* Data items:

*****

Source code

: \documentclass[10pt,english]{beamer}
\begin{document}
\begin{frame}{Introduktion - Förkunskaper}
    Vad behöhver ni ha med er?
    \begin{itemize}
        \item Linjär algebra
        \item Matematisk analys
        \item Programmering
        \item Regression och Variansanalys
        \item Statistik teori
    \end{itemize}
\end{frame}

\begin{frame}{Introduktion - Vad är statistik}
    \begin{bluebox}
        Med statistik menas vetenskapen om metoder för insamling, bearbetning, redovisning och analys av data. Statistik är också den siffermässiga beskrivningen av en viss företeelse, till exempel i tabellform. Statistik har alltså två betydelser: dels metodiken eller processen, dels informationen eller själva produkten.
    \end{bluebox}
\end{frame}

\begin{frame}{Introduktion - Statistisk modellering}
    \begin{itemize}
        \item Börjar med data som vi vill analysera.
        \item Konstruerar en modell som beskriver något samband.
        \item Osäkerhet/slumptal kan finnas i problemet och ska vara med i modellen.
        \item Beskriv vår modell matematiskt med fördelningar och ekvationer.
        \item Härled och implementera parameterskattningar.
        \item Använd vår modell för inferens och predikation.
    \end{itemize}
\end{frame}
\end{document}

*****

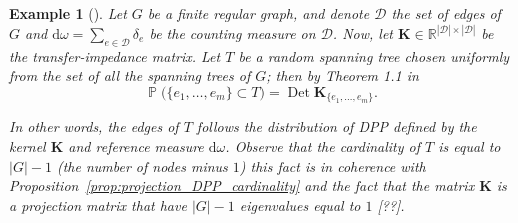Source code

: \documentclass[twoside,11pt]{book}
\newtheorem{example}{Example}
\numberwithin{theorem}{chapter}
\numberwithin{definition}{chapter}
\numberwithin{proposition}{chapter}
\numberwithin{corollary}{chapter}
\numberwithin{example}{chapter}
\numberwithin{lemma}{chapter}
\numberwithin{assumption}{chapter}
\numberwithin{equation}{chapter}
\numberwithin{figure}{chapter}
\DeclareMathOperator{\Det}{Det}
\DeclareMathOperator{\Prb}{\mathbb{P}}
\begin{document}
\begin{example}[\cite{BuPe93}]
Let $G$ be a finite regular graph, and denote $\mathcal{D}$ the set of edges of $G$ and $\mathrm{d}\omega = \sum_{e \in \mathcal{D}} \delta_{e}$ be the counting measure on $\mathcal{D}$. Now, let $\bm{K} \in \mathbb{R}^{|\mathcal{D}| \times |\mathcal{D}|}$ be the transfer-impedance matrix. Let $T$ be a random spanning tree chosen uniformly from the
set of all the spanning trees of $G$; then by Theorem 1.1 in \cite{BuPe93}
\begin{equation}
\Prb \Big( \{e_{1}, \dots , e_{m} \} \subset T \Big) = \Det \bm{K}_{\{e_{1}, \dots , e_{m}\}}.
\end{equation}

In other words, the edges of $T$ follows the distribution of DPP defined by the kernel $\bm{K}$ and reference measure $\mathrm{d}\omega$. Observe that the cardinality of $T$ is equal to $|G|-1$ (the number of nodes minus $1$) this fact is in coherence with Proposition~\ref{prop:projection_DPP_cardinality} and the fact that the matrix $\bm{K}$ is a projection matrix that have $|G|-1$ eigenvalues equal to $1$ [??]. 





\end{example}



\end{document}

*****

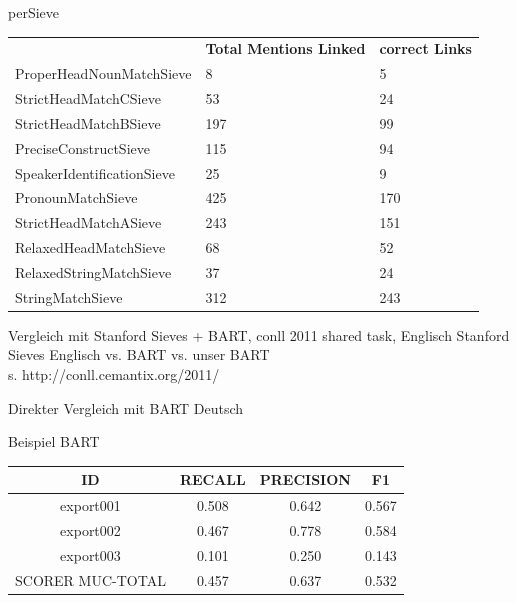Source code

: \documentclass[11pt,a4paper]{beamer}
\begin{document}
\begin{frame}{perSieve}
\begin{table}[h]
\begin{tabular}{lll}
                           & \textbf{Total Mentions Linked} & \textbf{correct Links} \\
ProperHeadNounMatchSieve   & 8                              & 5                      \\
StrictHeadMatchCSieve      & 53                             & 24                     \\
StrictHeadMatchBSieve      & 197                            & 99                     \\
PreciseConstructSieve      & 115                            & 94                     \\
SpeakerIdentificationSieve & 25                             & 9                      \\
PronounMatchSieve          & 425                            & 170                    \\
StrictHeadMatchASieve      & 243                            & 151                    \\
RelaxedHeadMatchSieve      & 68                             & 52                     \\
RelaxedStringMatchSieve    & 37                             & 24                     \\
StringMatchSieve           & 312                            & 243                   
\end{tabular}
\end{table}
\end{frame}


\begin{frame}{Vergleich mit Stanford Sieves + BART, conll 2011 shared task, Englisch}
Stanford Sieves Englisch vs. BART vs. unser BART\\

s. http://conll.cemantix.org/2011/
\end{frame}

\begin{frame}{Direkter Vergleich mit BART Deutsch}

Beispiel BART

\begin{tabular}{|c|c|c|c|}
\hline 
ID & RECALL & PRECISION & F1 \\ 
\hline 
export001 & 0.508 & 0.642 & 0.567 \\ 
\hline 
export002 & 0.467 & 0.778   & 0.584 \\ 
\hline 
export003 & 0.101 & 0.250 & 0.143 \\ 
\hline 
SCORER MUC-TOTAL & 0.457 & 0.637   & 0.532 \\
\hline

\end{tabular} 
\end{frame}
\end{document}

*****

* Assignment: Lines in the records above that carry the word "equation" are to be located and copied.

* The completed task:
\numberwithin{equation}{chapter}
\begin{equation}
\end{equation}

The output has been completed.